10. The judge will then make their judgement.


  1. Is this in magistrates court? Or Civil court? I assumed that as the UKBA use the magistrates court as a rubber stamp for condemnation hearings, that an appeal would be heard in magistrates?

  2. yes its civil law. not quite sure but think an appeal is crown court.

  3. For any Scottish victims,
    (A) Anyone giving legal advice without a gualification licence in Scotland, Even for free, is a criminal offence that carries a sentence of imprisonment.
    This means the court advisory officer will refuse to assist as they are not qualified to that standard.
    (B) First you will have a large envelope deliverd to your address by Sheriff Officers, it will be from the Advocate General for Scotland and will contain all the reasons your goods were seized and a court date.
    You must attend on that date and declare you will be challinging the plea for decree to destroy your property as forfiet another date will be set for an options hearing.
    (C) At this hearing you must have delivered your answers to the original papers called condisendences, each one must be answered in numerical fashion and eithe denied or agreed, but beware there are rules that must be observed, It is not sufficient to just answer "Denied" You must write "Denied in avare" and then state your reason for dening the condicendance. If you agree with anyting write "agreed"
    You must deliver this to the court usually a month prior to the hearing called the "Options hearing" The solicitor for the Customs has the opportunity to alter the condicendences prior to the options hearing and you have the same right but all altered documents must be deliverd to
    both parties and the court.

    At the options hearing the court will be handed a "Closed document" by the pursuer (customs solicitor) and no further alterations can be made by either side.

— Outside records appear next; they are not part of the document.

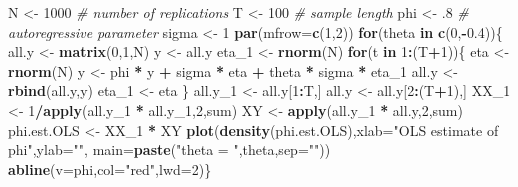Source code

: \documentclass[
  12pt,
]{book}
\newenvironment{Shaded}{\begin{snugshade}}{\end{snugshade}}
\newcommand{\AttributeTok}[1]{\textcolor[rgb]{0.13,0.29,0.53}{#1}}
\newcommand{\CommentTok}[1]{\textcolor[rgb]{0.56,0.35,0.01}{\textit{#1}}}
\newcommand{\ControlFlowTok}[1]{\textcolor[rgb]{0.13,0.29,0.53}{\textbf{#1}}}
\newcommand{\DecValTok}[1]{\textcolor[rgb]{0.00,0.00,0.81}{#1}}
\newcommand{\FloatTok}[1]{\textcolor[rgb]{0.00,0.00,0.81}{#1}}
\newcommand{\FunctionTok}[1]{\textcolor[rgb]{0.13,0.29,0.53}{\textbf{#1}}}
\newcommand{\NormalTok}[1]{#1}
\newcommand{\OtherTok}[1]{\textcolor[rgb]{0.56,0.35,0.01}{#1}}
\newcommand{\SpecialCharTok}[1]{\textcolor[rgb]{0.81,0.36,0.00}{\textbf{#1}}}
\newcommand{\StringTok}[1]{\textcolor[rgb]{0.31,0.60,0.02}{#1}}
\theoremstyle{definition}
\theoremstyle{definition}
\theoremstyle{definition}
\theoremstyle{definition}
\theoremstyle{remark}
\begin{document}
\begin{Shaded}
\begin{Highlighting}[]
\NormalTok{N }\OtherTok{\textless{}{-}} \DecValTok{1000} \CommentTok{\# number of replications}
\NormalTok{T }\OtherTok{\textless{}{-}} \DecValTok{100} \CommentTok{\# sample length}
\NormalTok{phi }\OtherTok{\textless{}{-}}\NormalTok{ .}\DecValTok{8} \CommentTok{\# autoregressive parameter}
\NormalTok{sigma }\OtherTok{\textless{}{-}} \DecValTok{1}
\FunctionTok{par}\NormalTok{(}\AttributeTok{mfrow=}\FunctionTok{c}\NormalTok{(}\DecValTok{1}\NormalTok{,}\DecValTok{2}\NormalTok{))}
\ControlFlowTok{for}\NormalTok{(theta }\ControlFlowTok{in} \FunctionTok{c}\NormalTok{(}\DecValTok{0}\NormalTok{,}\SpecialCharTok{{-}}\FloatTok{0.4}\NormalTok{))\{}
\NormalTok{  all.y }\OtherTok{\textless{}{-}} \FunctionTok{matrix}\NormalTok{(}\DecValTok{0}\NormalTok{,}\DecValTok{1}\NormalTok{,N)}
\NormalTok{  y     }\OtherTok{\textless{}{-}}\NormalTok{ all.y}
\NormalTok{  eta\_1 }\OtherTok{\textless{}{-}} \FunctionTok{rnorm}\NormalTok{(N)}
  \ControlFlowTok{for}\NormalTok{(t }\ControlFlowTok{in} \DecValTok{1}\SpecialCharTok{:}\NormalTok{(T}\SpecialCharTok{+}\DecValTok{1}\NormalTok{))\{}
\NormalTok{    eta }\OtherTok{\textless{}{-}} \FunctionTok{rnorm}\NormalTok{(N)}
\NormalTok{    y }\OtherTok{\textless{}{-}}\NormalTok{ phi }\SpecialCharTok{*}\NormalTok{ y }\SpecialCharTok{+}\NormalTok{ sigma }\SpecialCharTok{*}\NormalTok{ eta }\SpecialCharTok{+}\NormalTok{ theta }\SpecialCharTok{*}\NormalTok{ sigma }\SpecialCharTok{*}\NormalTok{ eta\_1}
\NormalTok{    all.y }\OtherTok{\textless{}{-}} \FunctionTok{rbind}\NormalTok{(all.y,y)}
\NormalTok{    eta\_1 }\OtherTok{\textless{}{-}}\NormalTok{ eta}
\NormalTok{  \}}
\NormalTok{  all.y\_1 }\OtherTok{\textless{}{-}}\NormalTok{ all.y[}\DecValTok{1}\SpecialCharTok{:}\NormalTok{T,]}
\NormalTok{  all.y   }\OtherTok{\textless{}{-}}\NormalTok{ all.y[}\DecValTok{2}\SpecialCharTok{:}\NormalTok{(T}\SpecialCharTok{+}\DecValTok{1}\NormalTok{),]}
\NormalTok{  XX\_1 }\OtherTok{\textless{}{-}} \DecValTok{1}\SpecialCharTok{/}\FunctionTok{apply}\NormalTok{(all.y\_1 }\SpecialCharTok{*}\NormalTok{ all.y\_1,}\DecValTok{2}\NormalTok{,sum)}
\NormalTok{  XY   }\OtherTok{\textless{}{-}} \FunctionTok{apply}\NormalTok{(all.y\_1 }\SpecialCharTok{*}\NormalTok{ all.y,}\DecValTok{2}\NormalTok{,sum)}
\NormalTok{  phi.est.OLS }\OtherTok{\textless{}{-}}\NormalTok{ XX\_1 }\SpecialCharTok{*}\NormalTok{ XY}
  \FunctionTok{plot}\NormalTok{(}\FunctionTok{density}\NormalTok{(phi.est.OLS),}\AttributeTok{xlab=}\StringTok{"OLS estimate of phi"}\NormalTok{,}\AttributeTok{ylab=}\StringTok{""}\NormalTok{,}
       \AttributeTok{main=}\FunctionTok{paste}\NormalTok{(}\StringTok{"theta = "}\NormalTok{,theta,}\AttributeTok{sep=}\StringTok{""}\NormalTok{))}
  \FunctionTok{abline}\NormalTok{(}\AttributeTok{v=}\NormalTok{phi,}\AttributeTok{col=}\StringTok{"red"}\NormalTok{,}\AttributeTok{lwd=}\DecValTok{2}\NormalTok{)\}}
\end{Highlighting}
\end{Shaded}
\end{document}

  4. Looks like Pro se legal representation is one of the best options right now for many people. I first thought it would be really hard if you are the one defending yourself but found out sometimes it is much better just if you know what to say and what not to say. It's also necessary to take note of some tips if you're going to represent yourself in court:
    1. Show respect for the judge, the court clerks, and other people in the courtroom(which is why it is necessary that you do not interrupt).
    2. Act professionally in court. Explain your side and don't focus on other things not related to the case.
    3. Always be prepared for the court hearing. Bring necessary documents at all times. You don't know when you might need them.


"In the eyes of the Tribunal the review letter contained several preconceptions, prejudgments and non-sequiturs"

"the absurdity of this reason is demonstrated by simply stating it"

"We therefore find that Mr Sked misdirected himself as to the Policy in carrying out the review and his decision is therefore one that no reasonable review officer could have arrived at."

... commonly known here at N2D as 'Skeds' ... that is to say these are Judges comments regarding UKBA Review Officer Ian Sked's reasons for rejecting peoples appeals against seizures.